WHAT TO DO -> Each line of the entries below that includes "easy" belongs in your answer.

INPUT RECORDS ->
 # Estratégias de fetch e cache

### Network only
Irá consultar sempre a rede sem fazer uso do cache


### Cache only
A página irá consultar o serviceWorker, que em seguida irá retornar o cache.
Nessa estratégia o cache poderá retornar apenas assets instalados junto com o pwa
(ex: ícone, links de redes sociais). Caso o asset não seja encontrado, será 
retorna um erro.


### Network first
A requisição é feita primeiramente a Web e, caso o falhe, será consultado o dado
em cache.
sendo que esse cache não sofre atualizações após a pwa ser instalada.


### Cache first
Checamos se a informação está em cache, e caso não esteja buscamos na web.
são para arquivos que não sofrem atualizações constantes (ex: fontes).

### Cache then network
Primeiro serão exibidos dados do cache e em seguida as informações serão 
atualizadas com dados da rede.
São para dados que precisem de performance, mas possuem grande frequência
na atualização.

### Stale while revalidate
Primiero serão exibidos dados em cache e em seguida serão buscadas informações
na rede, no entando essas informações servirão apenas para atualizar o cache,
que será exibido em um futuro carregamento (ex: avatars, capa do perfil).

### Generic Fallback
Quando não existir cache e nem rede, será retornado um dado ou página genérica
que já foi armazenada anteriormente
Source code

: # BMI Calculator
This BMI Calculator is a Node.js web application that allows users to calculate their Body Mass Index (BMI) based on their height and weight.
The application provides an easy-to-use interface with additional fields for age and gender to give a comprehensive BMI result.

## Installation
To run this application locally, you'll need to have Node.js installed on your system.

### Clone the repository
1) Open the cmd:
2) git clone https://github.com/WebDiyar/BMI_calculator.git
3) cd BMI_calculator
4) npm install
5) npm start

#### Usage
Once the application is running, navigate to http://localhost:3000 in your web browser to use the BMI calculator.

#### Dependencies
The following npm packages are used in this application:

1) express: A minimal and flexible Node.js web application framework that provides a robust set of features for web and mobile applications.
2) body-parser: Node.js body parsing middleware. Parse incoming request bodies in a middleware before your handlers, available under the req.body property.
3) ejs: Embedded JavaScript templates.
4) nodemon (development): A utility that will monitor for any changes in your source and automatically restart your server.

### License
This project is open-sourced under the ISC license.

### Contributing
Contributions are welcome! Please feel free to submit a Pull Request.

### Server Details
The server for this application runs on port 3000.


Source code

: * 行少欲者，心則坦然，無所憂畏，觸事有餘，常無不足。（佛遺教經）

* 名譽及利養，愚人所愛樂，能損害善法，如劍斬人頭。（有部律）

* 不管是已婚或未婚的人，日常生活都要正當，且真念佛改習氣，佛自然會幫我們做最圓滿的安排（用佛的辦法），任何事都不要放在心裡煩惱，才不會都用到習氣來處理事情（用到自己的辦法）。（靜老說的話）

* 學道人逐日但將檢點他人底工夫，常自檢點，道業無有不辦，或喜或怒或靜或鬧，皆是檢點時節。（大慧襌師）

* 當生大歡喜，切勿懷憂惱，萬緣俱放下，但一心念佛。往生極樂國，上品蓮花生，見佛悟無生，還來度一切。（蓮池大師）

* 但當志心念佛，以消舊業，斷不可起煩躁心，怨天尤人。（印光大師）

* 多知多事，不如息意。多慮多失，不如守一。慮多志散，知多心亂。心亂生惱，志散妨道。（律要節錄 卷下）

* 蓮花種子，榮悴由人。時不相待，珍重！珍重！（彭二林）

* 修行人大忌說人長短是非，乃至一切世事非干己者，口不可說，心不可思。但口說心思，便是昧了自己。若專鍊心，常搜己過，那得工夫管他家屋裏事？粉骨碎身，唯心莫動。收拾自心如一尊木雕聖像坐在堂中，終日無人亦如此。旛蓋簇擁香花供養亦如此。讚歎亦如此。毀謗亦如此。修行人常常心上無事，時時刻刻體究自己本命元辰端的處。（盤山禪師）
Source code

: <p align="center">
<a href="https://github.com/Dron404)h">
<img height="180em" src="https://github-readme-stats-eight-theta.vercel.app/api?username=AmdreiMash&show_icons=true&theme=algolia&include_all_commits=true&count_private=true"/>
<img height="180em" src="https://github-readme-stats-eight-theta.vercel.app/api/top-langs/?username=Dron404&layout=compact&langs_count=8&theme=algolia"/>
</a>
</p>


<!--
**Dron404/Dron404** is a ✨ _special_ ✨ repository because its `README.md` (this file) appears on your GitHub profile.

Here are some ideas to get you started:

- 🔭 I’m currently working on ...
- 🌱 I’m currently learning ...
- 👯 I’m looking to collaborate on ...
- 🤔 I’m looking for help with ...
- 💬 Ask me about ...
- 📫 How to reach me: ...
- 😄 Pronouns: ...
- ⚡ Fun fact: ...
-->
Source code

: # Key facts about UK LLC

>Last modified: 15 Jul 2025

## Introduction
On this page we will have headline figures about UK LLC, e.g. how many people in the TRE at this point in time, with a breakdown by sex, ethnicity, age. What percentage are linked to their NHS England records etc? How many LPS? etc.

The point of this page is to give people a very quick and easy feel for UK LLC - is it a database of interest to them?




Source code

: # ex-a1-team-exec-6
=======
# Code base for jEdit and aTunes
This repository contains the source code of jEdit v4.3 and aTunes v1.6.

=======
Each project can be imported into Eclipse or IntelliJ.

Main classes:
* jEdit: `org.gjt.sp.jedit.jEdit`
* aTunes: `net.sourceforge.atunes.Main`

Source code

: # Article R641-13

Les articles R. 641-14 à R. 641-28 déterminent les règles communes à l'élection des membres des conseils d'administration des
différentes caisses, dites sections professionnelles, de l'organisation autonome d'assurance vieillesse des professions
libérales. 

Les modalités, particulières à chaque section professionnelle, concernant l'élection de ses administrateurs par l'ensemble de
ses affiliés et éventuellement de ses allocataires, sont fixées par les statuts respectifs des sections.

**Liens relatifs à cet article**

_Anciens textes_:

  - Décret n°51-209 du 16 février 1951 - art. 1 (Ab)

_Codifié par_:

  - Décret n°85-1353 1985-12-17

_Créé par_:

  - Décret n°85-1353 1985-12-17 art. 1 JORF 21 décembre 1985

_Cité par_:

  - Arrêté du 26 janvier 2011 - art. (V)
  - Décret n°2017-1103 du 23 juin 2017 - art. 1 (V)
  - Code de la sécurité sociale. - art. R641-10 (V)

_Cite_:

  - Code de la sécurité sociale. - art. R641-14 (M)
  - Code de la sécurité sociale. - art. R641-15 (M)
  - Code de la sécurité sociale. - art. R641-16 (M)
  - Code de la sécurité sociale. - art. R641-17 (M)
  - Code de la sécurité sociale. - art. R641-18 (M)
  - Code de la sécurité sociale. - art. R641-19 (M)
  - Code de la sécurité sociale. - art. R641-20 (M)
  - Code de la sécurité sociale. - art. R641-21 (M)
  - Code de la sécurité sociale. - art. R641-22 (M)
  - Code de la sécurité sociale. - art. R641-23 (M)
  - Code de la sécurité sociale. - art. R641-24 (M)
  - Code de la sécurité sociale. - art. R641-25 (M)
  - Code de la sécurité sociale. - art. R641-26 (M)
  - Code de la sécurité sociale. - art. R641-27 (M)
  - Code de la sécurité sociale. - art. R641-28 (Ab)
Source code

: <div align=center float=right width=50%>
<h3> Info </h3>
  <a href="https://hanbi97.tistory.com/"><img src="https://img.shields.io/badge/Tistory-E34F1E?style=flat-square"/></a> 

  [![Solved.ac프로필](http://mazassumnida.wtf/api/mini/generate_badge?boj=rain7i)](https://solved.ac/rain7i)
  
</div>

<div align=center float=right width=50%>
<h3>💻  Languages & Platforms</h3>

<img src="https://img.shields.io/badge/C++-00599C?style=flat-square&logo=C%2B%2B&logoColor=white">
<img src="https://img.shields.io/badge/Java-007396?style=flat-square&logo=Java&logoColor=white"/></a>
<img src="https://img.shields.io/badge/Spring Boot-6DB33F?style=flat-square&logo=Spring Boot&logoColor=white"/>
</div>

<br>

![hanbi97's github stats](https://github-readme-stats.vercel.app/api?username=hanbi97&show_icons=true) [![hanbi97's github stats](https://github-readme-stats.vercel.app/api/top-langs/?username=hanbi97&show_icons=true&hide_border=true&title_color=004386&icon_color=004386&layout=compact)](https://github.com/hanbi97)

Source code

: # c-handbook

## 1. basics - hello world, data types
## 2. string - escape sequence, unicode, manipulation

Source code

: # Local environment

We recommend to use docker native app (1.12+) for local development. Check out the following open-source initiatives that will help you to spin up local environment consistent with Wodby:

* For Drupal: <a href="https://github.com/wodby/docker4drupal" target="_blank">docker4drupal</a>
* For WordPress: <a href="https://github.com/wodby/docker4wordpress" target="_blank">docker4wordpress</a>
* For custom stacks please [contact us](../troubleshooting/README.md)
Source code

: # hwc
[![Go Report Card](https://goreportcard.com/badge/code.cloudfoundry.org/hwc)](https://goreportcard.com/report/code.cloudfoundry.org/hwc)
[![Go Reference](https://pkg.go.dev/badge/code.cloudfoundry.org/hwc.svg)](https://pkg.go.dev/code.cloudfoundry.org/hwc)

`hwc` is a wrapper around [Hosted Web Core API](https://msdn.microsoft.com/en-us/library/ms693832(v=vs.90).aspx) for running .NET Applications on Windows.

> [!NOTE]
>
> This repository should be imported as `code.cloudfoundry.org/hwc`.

TASK ANSWER ->
The application provides an easy-to-use interface with additional fields for age and gender to give a comprehensive BMI result.
The point of this page is to give people a very quick and easy feel for UK LLC - is it a database of interest to them?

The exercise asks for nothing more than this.